Sacred Heart Primary School inculcates domestic tourism in pupils

Leonard Ncube, Online Reporter

THE third term in the school calendar is usually characterized by various activities in and outside the learning institutions with many schools taking their children, especially Grades Seven and Ordinary Levels for leisure and educational trips around the country.

Many usually visit Victoria Falls, Hwange National Park, Great Zimbabwe, Matopo Hills and National Park, Nyanga and Kariba resorts.

For Sacred Heart Primary School, a Roman Catholic Church run learning institution in Esigodini, Matabeleland South, trips are systematic such that by the time a child completes Grade Seven, he or she would have visited not less than seven resorts in the country.

The school authorities designed a programme whereby each Grade, starting with Early Childhood Development, visits a resort once in a year.

This is the learning institution’s deliberate way of encouraging children to have a culture of visiting tourism resorts within the country, as the nation pushes a deliberate policy of promoting domestic tourism.

The trips are not just ordinary leisure but are a learning class away from the school and teachers have said this has contributed to in-class performance for the school whose pass rates hovers between 96 and 100 percent.

When parents enroll their child with the school, they are asked to complete a form that includes trips as part of the school calendar and they know the places their children will visit until they get to Grade 7.

Kids in ECDA up to Grade 2 visit places around Bulawayo, the museum and Chipangali Nature Game Reserve.

Those in Grade 3 and 4 go to Matopos and Bulawayo while those in Grade 5 visit Nyanga and Masvingo.

Grade 6 learners visit Kariba, Chinhoyi and Harare while Grade 7 learners go to Victoria Falls.

All the trips are made during the third term after the Grade 7 examinations and Grade 7 learners are usually the first to go.

Between Tuesday and Friday 27 October, the Grade 7 learners were in Victoria Falls.

They started by visiting the Victoria Falls Airport on Tuesday as they arrived into the resort city and on Wednesday the kids visited the Victoria Falls Rainforest, Elephant Experience for interaction with elephants and wound up the day with a game drive in the Zambezi National Park.

On Thursday they were taken to the Crocodile Farm, boat cruise and the curio market for shopping and interacting with informal traders.

They are leaving Victoria Falls today Friday back to the school in Esigodini.

They are accompanied by the school deputy head Mrs Lineo Madzulu Moyo, Sr Thando Leocadio Dube and Mr Nqobizitha Mposi, who is in charge of the children’s welfare.

“The annual trips are organised for each Grade which goes once per year. By the end of Grade 7 a child should have visited all the resorts in our plan and they get to experience places, different cultures and enjoy, and above all they learn a lot,” said Mr Mposi.

The deputy head said the school uses trips to enhance the quality of in-class work.

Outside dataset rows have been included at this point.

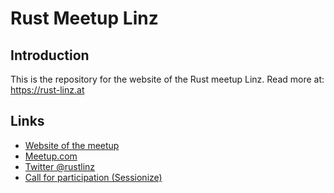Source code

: # Rust Meetup Linz

## Introduction

This is the repository for the website of the Rust meetup Linz.
Read more at: https://rust-linz.at

## Links

* [Website of the meetup](https://rust-linz.at)
* [Meetup.com](https://www.meetup.com/de-DE/Rust-Linz/)
* [Twitter @rustlinz](https://twitter.com/rustlinz)
* [Call for participation (Sessionize)](https://sessionize.com/rust-linz/)

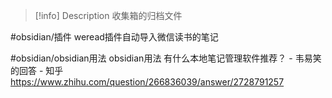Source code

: > [!info] Description
> 收集箱的归档文件

#obsidian/插件 weread插件自动导入微信读书的笔记

#obsidian/obsidian用法 obsidian用法 有什么本地笔记管理软件推荐？ - 韦易笑的回答 - 知乎 https://www.zhihu.com/question/266836039/answer/2728791257

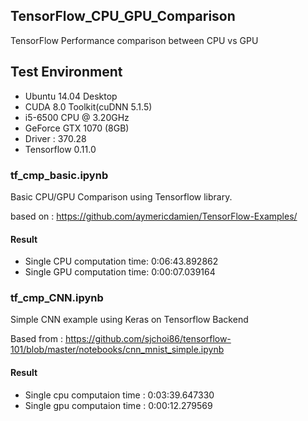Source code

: ## TensorFlow_CPU_GPU_Comparison
TensorFlow Performance comparison between CPU vs GPU

## Test Environment
* Ubuntu 14.04 Desktop
* CUDA 8.0 Toolkit(cuDNN 5.1.5)
* i5-6500 CPU @ 3.20GHz
* GeForce GTX 1070 (8GB)
* Driver : 370.28
* Tensorflow 0.11.0

### tf_cmp_basic.ipynb
 Basic CPU/GPU Comparison using Tensorflow library.
 
 based on : https://github.com/aymericdamien/TensorFlow-Examples/
#### Result
* Single CPU computation time: 0:06:43.892862
* Single GPU computation time: 0:00:07.039164

### tf_cmp_CNN.ipynb
Simple CNN example using Keras on Tensorflow Backend

Based from : https://github.com/sjchoi86/tensorflow-101/blob/master/notebooks/cnn_mnist_simple.ipynb
#### Result
* Single cpu computaion time : 0:03:39.647330
* Single gpu computaion time : 0:00:12.279569
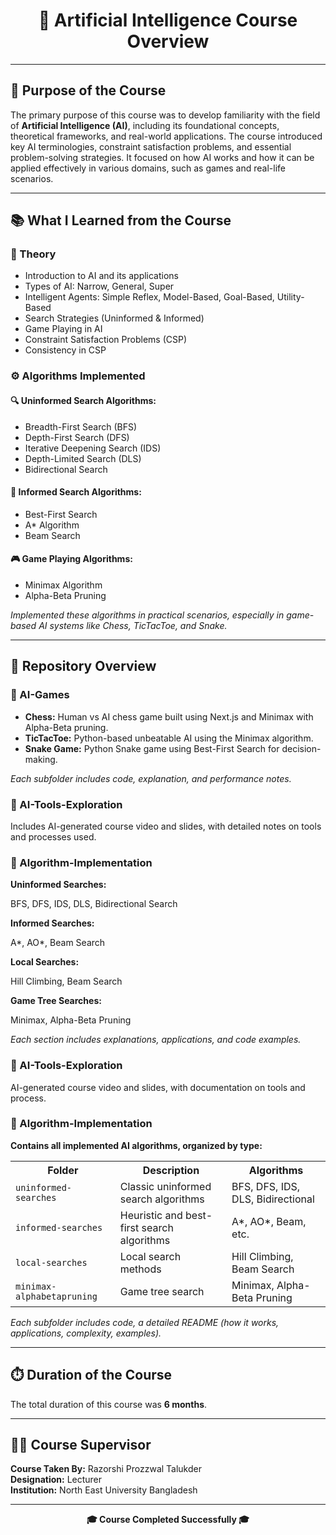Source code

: <!DOCTYPE html>
<html>
<body>

<h1 align="center">🤖 Artificial Intelligence Course Overview</h1>

<hr>

<h2>📌 Purpose of the Course</h2>
<p>
The primary purpose of this course was to develop familiarity with the field of <strong>Artificial Intelligence (AI)</strong>, 
including its foundational concepts, theoretical frameworks, and real-world applications. The course introduced key AI 
terminologies, constraint satisfaction problems, and essential problem-solving strategies. It focused on how AI works 
and how it can be applied effectively in various domains, such as games and real-life scenarios.
</p>

<hr>

<h2>📚 What I Learned from the Course</h2>

<h3>🧠 Theory</h3>
<ul>
  <li>Introduction to AI and its applications</li>
  <li>Types of AI: Narrow, General, Super</li>
  <li>Intelligent Agents: Simple Reflex, Model-Based, Goal-Based, Utility-Based</li>
  <li>Search Strategies (Uninformed & Informed)</li>
  <li>Game Playing in AI</li>
  <li>Constraint Satisfaction Problems (CSP)</li>
  <li>Consistency in CSP</li>
</ul>

<h3>⚙️ Algorithms Implemented</h3>

<h4>🔍 Uninformed Search Algorithms:</h4>
<ul>
  <li>Breadth-First Search (BFS)</li>
  <li>Depth-First Search (DFS)</li>
  <li>Iterative Deepening Search (IDS)</li>
  <li>Depth-Limited Search (DLS)</li>
  <li>Bidirectional Search</li>
</ul>

<h4>🎯 Informed Search Algorithms:</h4>
<ul>
  <li>Best-First Search</li>
  <li>A* Algorithm</li>
  <li>Beam Search</li>
</ul>

<h4>🎮 Game Playing Algorithms:</h4>
<ul>
  <li>Minimax Algorithm</li>
  <li>Alpha-Beta Pruning</li>
</ul>

<p>
<em>Implemented these algorithms in practical scenarios, especially in game-based AI systems like Chess, TicTacToe, and Snake.</em>
</p>

<hr>

<h2>📂 Repository Overview</h2>

<div class="repo-section">
  <h3>📁 AI-Games</h3>
  <ul>
    <li><strong>Chess:</strong> Human vs AI chess game built using Next.js and Minimax with Alpha-Beta pruning.</li>
    <li><strong>TicTacToe:</strong> Python-based unbeatable AI using the Minimax algorithm.</li>
    <li><strong>Snake Game:</strong> Python Snake game using Best-First Search for decision-making.</li>
  </ul>
  <p><em>Each subfolder includes code, explanation, and performance notes.</em></p>
</div>

<div class="repo-section">
  <h3>📁 AI-Tools-Exploration</h3>
  <p>Includes AI-generated course video and slides, with detailed notes on tools and processes used.</p>
</div>

<div class="repo-section">
  <h3>📁 Algorithm-Implementation</h3>
  <div class="subfolder">
    <strong>Uninformed Searches:</strong>
    <p>BFS, DFS, IDS, DLS, Bidirectional Search</p>
  </div>
  <div class="subfolder">
    <strong>Informed Searches:</strong>
    <p>A*, AO*, Beam Search</p>
  </div>
  <div class="subfolder">
    <strong>Local Searches:</strong>
    <p>Hill Climbing, Beam Search</p>
  </div>
  <div class="subfolder">
    <strong>Game Tree Searches:</strong>
    <p>Minimax, Alpha-Beta Pruning</p>
  </div>
  <p><em>Each section includes explanations, applications, and code examples.</em></p>
</div>


<h3>📁 AI-Tools-Exploration</h3>
<p>AI-generated course video and slides, with documentation on tools and process.</p>

<h3>📁 Algorithm-Implementation</h3>
<p><strong>Contains all implemented AI algorithms, organized by type:</strong></p>
<table>
  <tr>
    <th>Folder</th>
    <th>Description</th>
    <th>Algorithms</th>
  </tr>
  <tr>
    <td><code>uninformed-searches</code></td>
    <td>Classic uninformed search algorithms</td>
    <td>BFS, DFS, IDS, DLS, Bidirectional</td>
  </tr>
  <tr>
    <td><code>informed-searches</code></td>
    <td>Heuristic and best-first search algorithms</td>
    <td>A*, AO*, Beam, etc.</td>
  </tr>
  <tr>
    <td><code>local-searches</code></td>
    <td>Local search methods</td>
    <td>Hill Climbing, Beam Search</td>
  </tr>
  <tr>
    <td><code>minimax-alphabetapruning</code></td>
    <td>Game tree search</td>
    <td>Minimax, Alpha-Beta Pruning</td>
  </tr>
</table>
<p><em>Each subfolder includes code, a detailed README (how it works, applications, complexity, examples).</em></p>

<hr>

<h2>⏱️ Duration of the Course</h2>
<p>The total duration of this course was <strong>6 months</strong>.</p>

<hr>

<h2>👨‍🏫 Course Supervisor</h2>
  <tr>
    <td><strong>Course Taken By:</strong></td>
    <td>Razorshi Prozzwal Talukder</td>
  </tr>
  <br>
  <tr>
    <td><strong>Designation:</strong></td>
    <td>Lecturer</td>
  </tr>
  <br>
  <tr>
    <td><strong>Institution:</strong></td>
    <td>North East University Bangladesh</td>
  </tr>

<hr>

<p align="center">
  <strong>🎓 Course Completed Successfully 🎓</strong>
</p>

</body>
</html>

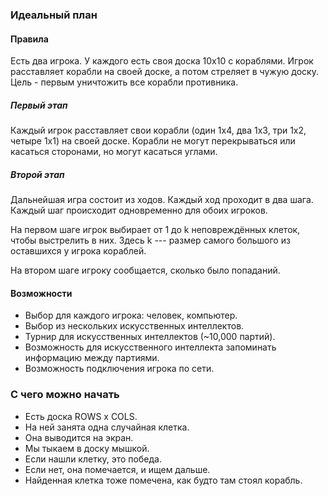 ### Идеальный план

#### Правила

Есть два игрока.
У каждого есть своя доска 10x10 с кораблями.
Игрок расставляет корабли на своей доске, а потом стреляет в чужую доску.
Цель - первым уничтожить все корабли противника.

##### Первый этап

Каждый игрок расставляет свои корабли (один 1x4, два 1x3, три 1x2, четыре 1x1) на своей доске.
Корабли не могут перекрываться или касаться сторонами, но могут касаться углами.

##### Второй этап

Дальнейшая игра состоит из ходов.
Каждый ход проходит в два шага.
Каждый шаг происходит одновременно для обоих игроков.

На первом шаге игрок выбирает от 1 до k неповреждённых клеток, чтобы выстрелить в них.
Здесь k --- размер самого большого из оставшихся у игрока кораблей.

На втором шаге игроку сообщается, сколько было попаданий.

#### Возможности

* Выбор для каждого игрока: человек, компьютер.
* Выбор из нескольких искусственных интеллектов.
* Турнир для искусственных интеллектов (~10,000 партий).
* Возможность для искусственного интеллекта запоминать информацию между партиями.
* Возможность подключения игрока по сети.

### С чего можно начать

* Есть доска ROWS x COLS.
* На ней занята одна случайная клетка.
* Она выводится на экран.
* Мы тыкаем в доску мышкой.
* Если нашли клетку, это победа.
* Если нет, она помечается, и ищем дальше.
* Найденная клетка тоже помечена, как будто там стоял корабль.
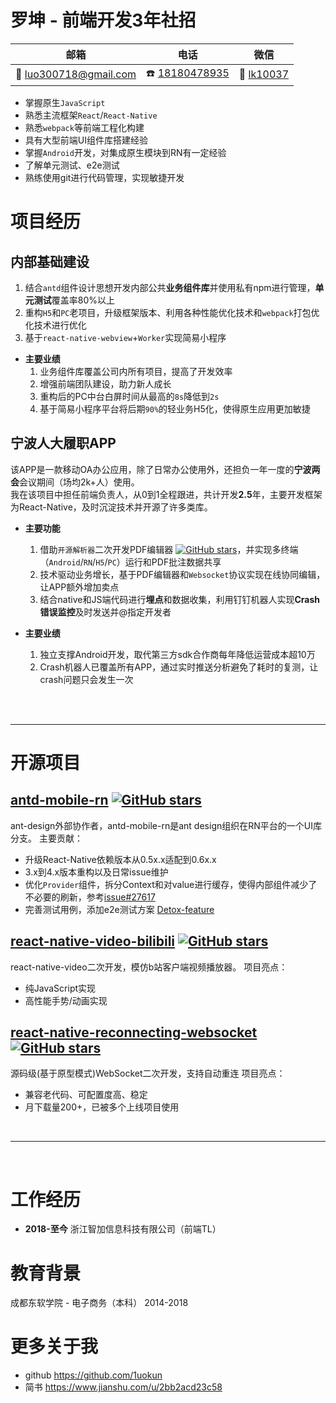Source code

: # 罗坤 - 前端开发3年社招


|邮箱|电话|微信|
|----|----|----|
|📮 [luo300718@gmail.com](mailto:luo300718@gmail.com)|☎️ [18180478935](tel:18180478935)|💚 [lk10037](http://luokun.oss-cn-hangzhou.aliyuncs.com/resume/lk10037.jpg)|

 - 掌握原生`JavaScript`
 - 熟悉主流框架`React`/`React-Native`
 - 熟悉`webpack`等前端工程化构建
 - 具有大型前端UI组件库搭建经验
 - 掌握`Android`开发，对集成原生模块到RN有一定经验
 - 了解单元测试、e2e测试
 - 熟练使用git进行代码管理，实现敏捷开发

# 项目经历

## 内部基础建设

 1. 结合`antd`组件设计思想开发内部公共**业务组件库**并使用私有npm进行管理，**单元测试**覆盖率80%以上
 2. 重构`H5`和`PC`老项目，升级框架版本、利用各种性能优化技术和`webpack`打包优化技术进行优化
 3. 基于`react-native-webview`+`Worker`实现简易小程序

 - **主要业绩**<br/>
   1. 业务组件库覆盖公司内所有项目，提高了开发效率
   2. 增强前端团队建设，助力新人成长
   3. 重构后的PC中台白屏时间从最高的`8s`降低到`2s`
   4. 基于简易小程序平台将后期`90%`的轻业务H5化，使得原生应用更加敏捷

## 宁波人大履职APP
该APP是一款移动OA办公应用，除了日常办公使用外，还担负一年一度的**宁波两会**会议期间（场均2k+人）使用。<br/>
我在该项目中担任前端负责人，从0到1全程跟进，共计开发**2.5**年，主要开发框架为React-Native，及时沉淀技术并开源了许多类库。

 - **主要功能**<br/>
   1. 借助`开源解析器`二次开发PDF编辑器 [![GitHub stars](https://img.shields.io/badge/预览照-PDF阅读器-red)](http://luokun.oss-cn-hangzhou.aliyuncs.com/resume/pdf%E9%98%85%E8%AF%BB%E5%99%A8.jpg)，并实现多终端（`Android`/`RN`/`H5`/`PC`）运行和PDF批注数据共享
   2. 技术驱动业务增长，基于PDF编辑器和`Websocket`协议实现在线协同编辑，让APP额外增加卖点
   3. 结合native和JS端代码进行**埋点**和数据收集，利用钉钉机器人实现**Crash错误监控**及时发送并@指定开发者
   
 - **主要业绩**<br/>
   1. 独立支撑Android开发，取代第三方sdk合作商每年降低运营成本超10万
   2. Crash机器人已覆盖所有APP，通过实时推送分析避免了耗时的复测，让crash问题只会发生一次

<br/>
<br/>
<hr/>

# 开源项目
## [antd-mobile-rn](https://gitHub.com/ant-design/ant-design-mobile-rn) [![GitHub stars](https://img.shields.io/github/stars/ant-design/ant-design-mobile-rn.svg?style=social&label=Star&maxAge=2592000)](https://GitHub.com/ant-design/ant-design-mobile-rn)
ant-design外部协作者，antd-mobile-rn是ant design组织在RN平台的一个UI库分支。
主要贡献：
 - 升级React-Native依赖版本从0.5x.x适配到0.6x.x
 - 3.x到4.x版本重构以及日常issue维护
 - 优化`Provider`组件，拆分Context和对value进行缓存，使得内部组件减少了不必要的刷新，参考[issue#27617](https://github.com/ant-design/ant-design/issues/27617)
 - 完善测试用例，添加e2e测试方案 [Detox-feature](https://github.com/ant-design/ant-design-mobile-rn/pull/778#issuecomment-607599827)

## [react-native-video-bilibili](https://github.com/1uokun/react-native-video-bilibili) [![GitHub stars](https://img.shields.io/github/stars/1uokun/react-native-video-bilibili.svg?style=social&label=Star&maxAge=2592000)](https://GitHub.com/1uokun/react-native-video-bilibili)
react-native-video二次开发，模仿b站客户端视频播放器。
项目亮点：
 - 纯JavaScript实现
 - 高性能手势/动画实现

## [react-native-reconnecting-websocket](https://github.com/React-Sextant/react-native-reconnecting-websocket) [![GitHub stars](https://img.shields.io/github/stars/React-Sextant/react-native-reconnecting-websocket.svg?style=social&label=Star&maxAge=2592000)](https://GitHub.com/React-Sextant/react-native-reconnecting-websocket)
源码级(基于原型模式)WebSocket二次开发，支持自动重连
项目亮点：
 - 兼容老代码、可配置度高、稳定
 - 月下载量200+，已被多个上线项目使用

<br/>
<hr/>
<br/>

# 工作经历
 - **2018-至今** 浙江智加信息科技有限公司（前端TL）<br/>

# 教育背景
成都东软学院 - 电子商务（本科） 2014-2018

# 更多关于我
 - github https://github.com/1uokun
 - 简书 https://www.jianshu.com/u/2bb2acd23c58
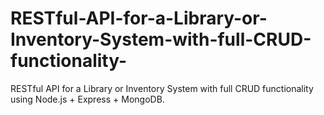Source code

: # RESTful-API-for-a-Library-or-Inventory-System-with-full-CRUD-functionality-
RESTful API for a Library or Inventory System with full CRUD functionality using Node.js + Express + MongoDB.
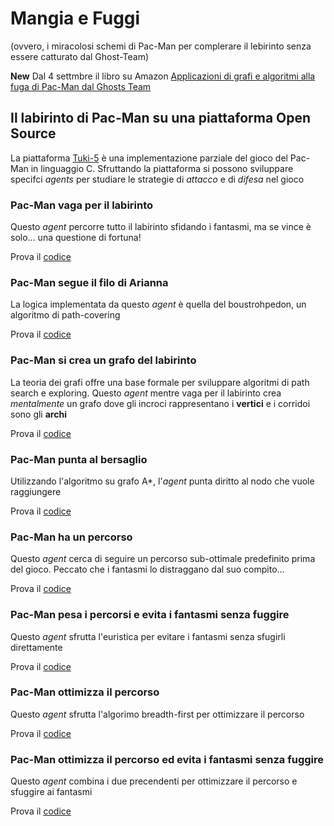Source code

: # Mangia e Fuggi
(ovvero, i miracolosi schemi di Pac-Man per complerare il lebirinto senza essere catturato dal Ghost-Team)

**New** Dal 4 settmbre il libro su Amazon [Applicazioni di grafi e algoritmi alla fuga di Pac-Man dal Ghosts Team](https://www.amazon.it/Applicazioni-grafi-algoritmi-Pac-Man-Ghosts-ebook/dp/B087GLBPNM/)

## Il labirinto di Pac-Man su una piattaforma Open Source
La piattaforma [Tuki-5](mvc) è una implementazione parziale del gioco del Pac-Man in linguaggio C.
Sfruttando la piattaforma si possono sviluppare specifci *agents* per studiare le strategie di *attacco* e di *difesa* nel gioco

### Pac-Man vaga per il labirinto
Questo *agent* percorre tutto il labirinto sfidando i fantasmi, ma se vince è solo... una questione di fortuna!

Prova il [codice](PacMan/gioca_tuki_random.c)

### Pac-Man segue il filo di Arianna
La logica implementata da questo *agent* è quella del boustrohpedon, un algoritmo di path-covering

Prova il [codice](PacMan/gioca_tuki_boustrophedon.c)

### Pac-Man si crea un grafo del labirinto
La teoria dei grafi offre una base formale per sviluppare algoritmi di path search e exploring. Questo *agent* mentre vaga per il labirinto crea *mentalmente* un grafo dove gli incroci rappresentano i **vertici** e i corridoi sono gli **archi**

Prova il [codice](PacMan/gioca_tuki_generagrafo.c)

### Pac-Man punta al bersaglio
Utilizzando l'algoritmo su grafo A*, l'*agent* punta diritto al nodo che vuole raggiungere

Prova il [codice](PacMan/gioca_tuki_esploraeritorna.c)

### Pac-Man ha un percorso
Questo *agent* cerca di seguire un percorso sub-ottimale predefinito prima del gioco. Peccato che i fantasmi lo distraggano dal suo compito...

Prova il [codice](PacMan/gioca_tuki_percorso.c)

### Pac-Man pesa i percorsi e evita i fantasmi senza fuggire
Questo *agent* sfrutta l'euristica per evitare i fantasmi senza sfugirli direttamente

Prova il [codice](PacMan/gioca_tuki_pesato.c)

### Pac-Man ottimizza il percorso
Questo *agent* sfrutta l'algorimo breadth-first per ottimizzare il percorso

Prova il [codice](PacMan/gioca_tuki_respiro.c)


### Pac-Man ottimizza il percorso ed evita i fantasmi senza fuggire
Questo *agent* combina i due precendenti per ottimizzare il percorso e sfuggire ai fantasmi

Prova il [codice](PacMan/gioca_tuki_evita.c)

<!--[Applicazioni di grafi e algoritmi alla fuga di Pac-Man dal Ghosts Team](https://www.amazon.it/Applicazioni-grafi-algoritmi-Pac-Man-Ghosts-ebook/dp/B087GLBPNM/)
![KIndle](mezza.jpg)-->
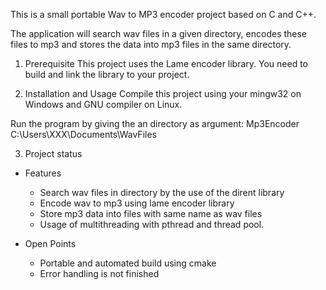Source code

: This is a small portable Wav to MP3 encoder project based on C and C++.

The application will search wav files in a given directory, encodes these files to mp3 and stores the data into mp3 files in the same directory.

1. Prerequisite
  This project uses the Lame encoder library. 
  You need to build and link the library to your project.


2. Installation and Usage
  Compile this project using your mingw32 on Windows and GNU compiler on Linux.

  Run the program by giving the an directory as argument:
    Mp3Encoder C:\Users\XXX\Documents\WavFiles

3. Project status 
  - Features
    - Search wav files in directory by the use of the dirent library
    - Encode wav to mp3 using lame encoder library
    - Store mp3 data into files with same name as wav files
    - Usage of multithreading with pthread and thread pool.


  - Open Points
    - Portable and automated build using cmake
    - Error handling is not finished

“This is meant to enhance what they get on the academic side. The trips have been playing a critical role and it shows in their school work as they improve even in their CALA. When they are given school work or CALA that needs sites and places that they have visited, it’s a matter of them recalling what they saw and experienced and this has helped us score 100 percent pass rate every year,” she said.

 Sacred Heart, with a total enrollment of 229 learners, has over the years maintained 100 percent pass rate and scored 96 percent once.

 Sr Dube said the trips also enhance the relationship between parents and the school.

 “The trips train children’s sense of creativity. The new education curriculum hinges on creativity and experience, and the children can easily relate to places they have visited. When a child enrolls, there is a form that a parent completes detailing the trips for each Grade and it helps in planning knowing where the child will go. Parents know that trips are part of the school learning activities and have been cooperative.

 “Usually they have a positive response and this is evident in the way they make an effort to pay fees and for trips. Even when we travel with kids, parents are always in touch checking on us and to us that’s a sign that we are one community,” said Sr Dube.